DIY Bore Water
I have been trying to find information on DIY bore water and methods on how to drill bore/spear points water. With water restrictions etc I think it might be an area which might be useful to many renovators. Can you please help.
First of all I need to make the distinction clear that a spear point is a shallow water bore which does supply water like a deep water bore with the exception that a spear point ranges between 7-20 metres in depth.
The hole is drilled by hand or machine, the casing installed and the screen jetted into place. The suction line connected to the pump and you should have a water supply of 0.5-1 litre per second depending on location in Sydney and depth.
You will need a clear access area of 1 metre square with 6 metres overhead to operate the drilling equipment and installing the pvc casing and as a guide the cost of installation of a spear point can range between $2,000 and $5,000 depending on depth and pump equipment.
Water bores are a little different. A machine needs to be called in to carry out the work. This will require 8 metres in width, 10 metres in length and 12 metres in height. The drill rig will weigh up to 23 tonnes.
The water bore can range from 50 metres to 200 metres in depth and associated costs range from $8,000 to $18,000 just on the drilling; the equipment itself may be between $2,500 and $9,500 with a possible water yield of up to 5 litres per second.

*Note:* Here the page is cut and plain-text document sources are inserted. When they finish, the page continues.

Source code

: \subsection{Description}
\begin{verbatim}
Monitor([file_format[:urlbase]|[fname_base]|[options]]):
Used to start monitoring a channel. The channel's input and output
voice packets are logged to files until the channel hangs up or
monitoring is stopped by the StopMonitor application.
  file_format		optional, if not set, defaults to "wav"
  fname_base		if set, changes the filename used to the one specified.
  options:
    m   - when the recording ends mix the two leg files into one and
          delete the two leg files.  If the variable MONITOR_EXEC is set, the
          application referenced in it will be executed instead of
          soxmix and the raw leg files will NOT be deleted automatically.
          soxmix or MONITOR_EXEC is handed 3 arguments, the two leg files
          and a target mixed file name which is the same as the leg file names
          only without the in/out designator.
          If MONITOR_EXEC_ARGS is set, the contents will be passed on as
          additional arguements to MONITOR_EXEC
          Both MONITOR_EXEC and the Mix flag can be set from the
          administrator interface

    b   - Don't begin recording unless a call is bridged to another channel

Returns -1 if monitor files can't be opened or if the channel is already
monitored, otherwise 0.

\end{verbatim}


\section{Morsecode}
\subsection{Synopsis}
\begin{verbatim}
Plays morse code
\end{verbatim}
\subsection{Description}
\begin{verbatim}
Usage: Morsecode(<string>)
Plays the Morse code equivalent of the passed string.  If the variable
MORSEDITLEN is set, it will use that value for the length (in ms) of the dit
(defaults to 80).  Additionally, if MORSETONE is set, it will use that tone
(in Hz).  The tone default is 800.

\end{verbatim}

Note that the water supply is an unpredictable natural resource and drilling contractors are not responsible if the bore does not yield water.
Note also that spear points and water bores require a license from the Department of Planning Infrastructure & Natural Resources and these may not be available in many areas of Sydney such as Botany due to ground contamination.
In summary, you may be able to undertake the drilling of a spear point but certainly a professional subcontractor needs to be called in for a water bore.